米アップル、中国で苦戦=競争激化、アプリ削除命令も
【シリコンバレー時事】米アップルが中国市場で苦戦している。スマートフォン「iPhone(アイフォーン)」は中国メーカーとの競争が激化している上、アプリストアで対話アプリの削除を命じられたと伝えられた。成長市場として注力してきただけに「泣き面に蜂」の状況だ。生成AI(人工知能)ブームにも出遅れ、株価もさえない。
米紙ウォール・ストリート・ジャーナルによると、中国当局はアップルに対し、米メタ(旧フェイスブック)の対話アプリなどをアプリストアから排除するよう命令。アップルは要求をのまざるを得なかったようだ。
当局はSNSでの政府批判が社会的混乱を招く事態を警戒し、規制を強めてきた。市民はネットワーク技術で規制を回避してきたが、アプリ配信そのものが中止になれば、こうした手段も使えない。中国はアプリ開発業者の登録制を導入しており、アップルは追加削除を迫られる恐れもある。
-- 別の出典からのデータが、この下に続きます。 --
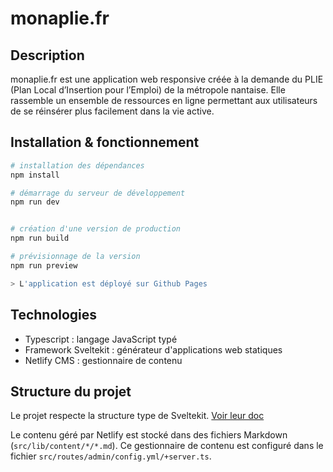 # monaplie.fr

## Description

monaplie.fr est une application web responsive créée à la demande du PLIE (Plan Local d’Insertion pour l’Emploi) de la métropole nantaise. Elle rassemble un ensemble de ressources en ligne permettant aux utilisateurs de se réinsérer plus facilement dans la vie active.

## Installation & fonctionnement

```sh
# installation des dépendances
npm install

# démarrage du serveur de développement
npm run dev


# création d'une version de production
npm run build

# prévisionnage de la version
npm run preview

> L'application est déployé sur Github Pages
```

## Technologies

- Typescript : langage JavaScript typé
- Framework Sveltekit : générateur d'applications web statiques
- Netlify CMS : gestionnaire de contenu

## Structure du projet

Le projet respecte la structure type de Sveltekit. [Voir leur doc](https://kit.svelte.dev/docs/project-structure)

Le contenu géré par Netlify est stocké dans des fichiers Markdown (`src/lib/content/*/*.md`).
Ce gestionnaire de contenu est configuré dans le fichier `src/routes/admin/config.yml/+server.ts`.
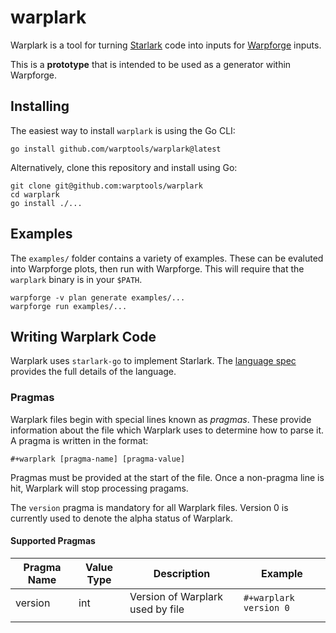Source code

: # warplark

Warplark is a tool for turning [Starlark](https://github.com/bazelbuild/starlark) code into inputs for [Warpforge](https://github.com/warptools/warpforge) inputs.

This is a **prototype** that is intended to be used as a generator within Warpforge.

## Installing

The easiest way to install `warplark` is using the Go CLI:

```
go install github.com/warptools/warplark@latest
```

Alternatively, clone this repository and install using Go:

```
git clone git@github.com:warptools/warplark
cd warplark
go install ./...
```

## Examples 

The `examples/` folder contains a variety of examples. These can be evaluted into Warpforge plots, then run with Warpforge. This will require that the `warplark` binary is in your `$PATH`.

```
warpforge -v plan generate examples/...
warpforge run examples/...
```

## Writing Warplark Code

Warplark uses `starlark-go` to implement Starlark. The [language spec](https://github.com/google/starlark-go/blob/master/doc/spec.md) provides the full details of the language.

### Pragmas

Warplark files begin with special lines known as *pragmas*. These provide information about the file which Warplark uses to determine how to parse it. A pragma is written in the format:

```
#+warplark [pragma-name] [pragma-value]
```

Pragmas must be provided at the start of the file. Once a non-pragma line is hit, Warplark will stop processing pragams.

The `version` pragma is mandatory for all Warplark files. Version 0 is currently used to denote the alpha status of Warplark.

#### Supported Pragmas

| Pragma Name | Value Type | Description                      | Example                |
|-------------|------------|----------------------------------|------------------------|
| version     | int        | Version of Warplark used by file | `#+warplark version 0` |
|             |            |                                  |                        |


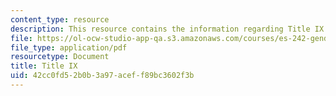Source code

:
 ```yaml
---
content_type: resource
description: This resource contains the information regarding Title IX.
file: https://ol-ocw-studio-app-qa.s3.amazonaws.com/courses/es-242-gender-issues-in-academics-and-academia-spring-2004/42cc0fd52b0b3a97aceff89bc3602f3b_MITES_242S04_ses4.pdf
file_type: application/pdf
resourcetype: Document
title: Title IX
uid: 42cc0fd5-2b0b-3a97-acef-f89bc3602f3b
---
```

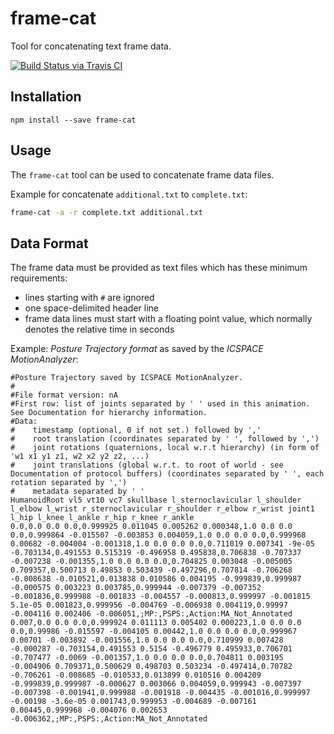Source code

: # frame-cat

Tool for concatenating text frame data.

[![Build Status via Travis CI](https://travis-ci.org/xhronos/frame-cat.svg?branch=master)](https://travis-ci.org/xhronos/frame-cat)

Installation
------------

    npm install --save frame-cat

Usage
-----

The `frame-cat` tool can be used to concatenate frame data files.

Example for concatenate `additional.txt` to `complete.txt`:

```bash
frame-cat -a -r complete.txt additional.txt
```


Data Format
-----------

The frame data must be provided as text files which has these minimum requirements:
* lines starting with `#` are ignored
* one space-delimited header line
* frame data lines must start with a floating point value, which normally denotes the relative time in seconds

Example: *Posture Trajectory format* as saved by the *ICSPACE MotionAnalyzer*:

```
#Posture Trajectory saved by ICSPACE MotionAnalyzer.
#
#File format version: nA
#First row: list of joints separated by ' ' used in this animation. See Documentation for hierarchy information.
#Data:
#	 timestamp (optional, 0 if not set.) followed by ','
#	 root translation (coordinates separated by ' ', followed by ',')
#	 joint rotations (quaternions, local w.r.t hierarchy) (in form of 'w1 x1 y1 z1, w2 x2 y2 z2, ...)
#	 joint translations (global w.r.t. to root of world - see Documentation of protocol buffers) (coordinates separated by ' ', each rotation separated by ',')
#	 metadata separated by ' '
HumanoidRoot vl5 vt10 vc7 skullbase l_sternoclavicular l_shoulder l_elbow l_wrist r_sternoclavicular r_shoulder r_elbow r_wrist joint1 l_hip l_knee l_ankle r_hip r_knee r_ankle
0.0,0.0 0.0 0.0,0.999925 0.011045 0.005262 0.000348,1.0 0.0 0.0 0.0,0.999864 -0.015507 -0.003853 0.004059,1.0 0.0 0.0 0.0,0.999968 0.00682 -0.004004 -0.001318,1.0 0.0 0.0 0.0,0.711019 0.007341 -9e-05 -0.703134,0.491553 0.515319 -0.496958 0.495838,0.706838 -0.707337 -0.007238 -0.001355,1.0 0.0 0.0 0.0,0.704825 0.003048 -0.005005 0.709357,0.500713 0.49853 0.503439 -0.497296,0.707814 -0.706268 -0.008638 -0.010521,0.013838 0.010586 0.004195 -0.999839,0.999987 -0.000575 0.003223 0.003785,0.999944 -0.007379 -0.007352 -0.001836,0.999988 -0.001833 -0.004557 -0.000813,0.999997 -0.001815 5.1e-05 0.001823,0.999956 -0.004769 -0.006938 0.004119,0.99997 -0.004116 0.002406 -0.006051,;MP:,PSPS:,Action:MA_Not_Annotated
0.007,0.0 0.0 0.0,0.999924 0.011113 0.005402 0.000223,1.0 0.0 0.0 0.0,0.99986 -0.015597 -0.004105 0.00442,1.0 0.0 0.0 0.0,0.999967 0.00701 -0.003892 -0.001556,1.0 0.0 0.0 0.0,0.710999 0.007428 -0.000287 -0.703154,0.491553 0.5154 -0.496779 0.495933,0.706701 -0.707477 -0.0069 -0.001357,1.0 0.0 0.0 0.0,0.704811 0.003195 -0.004906 0.709371,0.500629 0.498703 0.503234 -0.497414,0.70782 -0.706261 -0.008685 -0.010533,0.013899 0.010516 0.004209 -0.999839,0.999987 -0.000627 0.003066 0.004059,0.999943 -0.007397 -0.007398 -0.001941,0.999988 -0.001918 -0.004435 -0.001016,0.999997 -0.00198 -3.6e-05 0.001743,0.999953 -0.004689 -0.007161 0.00445,0.999968 -0.004076 0.002653 -0.006362,;MP:,PSPS:,Action:MA_Not_Annotated
```
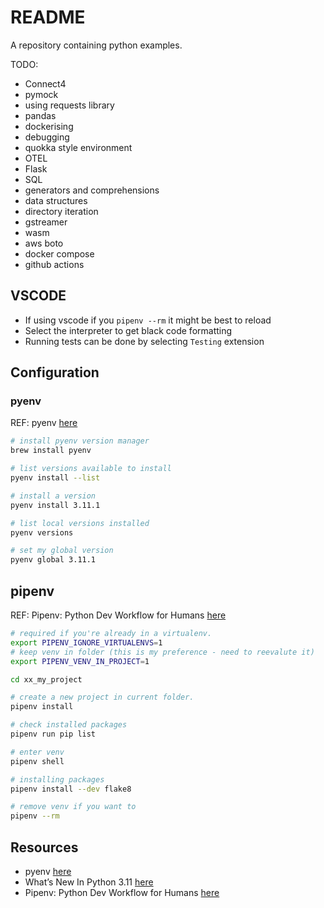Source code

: # README

A repository containing python examples.  

TODO:

* Connect4
* pymock
* using requests library
* pandas
* dockerising
* debugging
* quokka style environment
* OTEL
* Flask
* SQL
* generators and comprehensions
* data structures
* directory iteration
* gstreamer
* wasm
* aws boto
* docker compose
* github actions

## VSCODE

* If using vscode if you `pipenv --rm` it might be best to reload
* Select the interpreter to get black code formatting
* Running tests can be done by selecting `Testing` extension

## Configuration

### pyenv

REF: pyenv [here](https://github.com/pyenv/pyenv)  

```sh
# install pyenv version manager
brew install pyenv

# list versions available to install
pyenv install --list

# install a version
pyenv install 3.11.1 

# list local versions installed
pyenv versions

# set my global version
pyenv global 3.11.1  
```

## pipenv

REF: Pipenv: Python Dev Workflow for Humans [here](https://pipenv.pypa.io/en/latest/)  

```sh
# required if you're already in a virtualenv.
export PIPENV_IGNORE_VIRTUALENVS=1 
# keep venv in folder (this is my preference - need to reevalute it)
export PIPENV_VENV_IN_PROJECT=1

cd xx_my_project

# create a new project in current folder.
pipenv install

# check installed packages
pipenv run pip list

# enter venv
pipenv shell

# installing packages
pipenv install --dev flake8  

# remove venv if you want to
pipenv --rm
```

## Resources

* pyenv [here](https://github.com/pyenv/pyenv)  
* What’s New In Python 3.11 [here](https://docs.python.org/3/whatsnew/3.11.html)  
* Pipenv: Python Dev Workflow for Humans [here](https://pipenv.pypa.io/en/latest/)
アップルは売上高の半分以上をアイフォーンに依存。収益源の多様化を図るため、アプリ配信などサービス収入の強化を進めていた。中国の規制強化は、こうした取り組みに冷や水を浴びせるものだ。
アイフォーン販売にも懸念がくすぶる。調査会社IDCによれば、2024年1~3月期の世界のスマホ出荷台数が前年同期比7.8%増加したのに対し、23年通年で首位だったアップルは約10%減で2位に転落。一方、3、4位に入った中国勢は大きく伸長した。
クック最高経営責任者(CEO)は昨年10月以降、2度にわたり訪中し販売てこ入れを試みた。ただ、同国通信機器大手・華為技術(ファーウェイ)の新型スマホが人気を博す中、事態打開は容易ではない。
アップルは世界で初めて時価総額3兆ドル(約465兆円)台に乗せたものの、今年に入ってからは軟調な展開が続く。生成AI開発の出遅れが響いたもようで、ブームに乗ったマイクロソフトに首位を譲った。
アップルは5月2日に1~3月期の決算を発表する。6月には年次開発者会議も控えており、生成AIに関する取り組みを説明する見通し。挽回が図れるか注目が集まっている。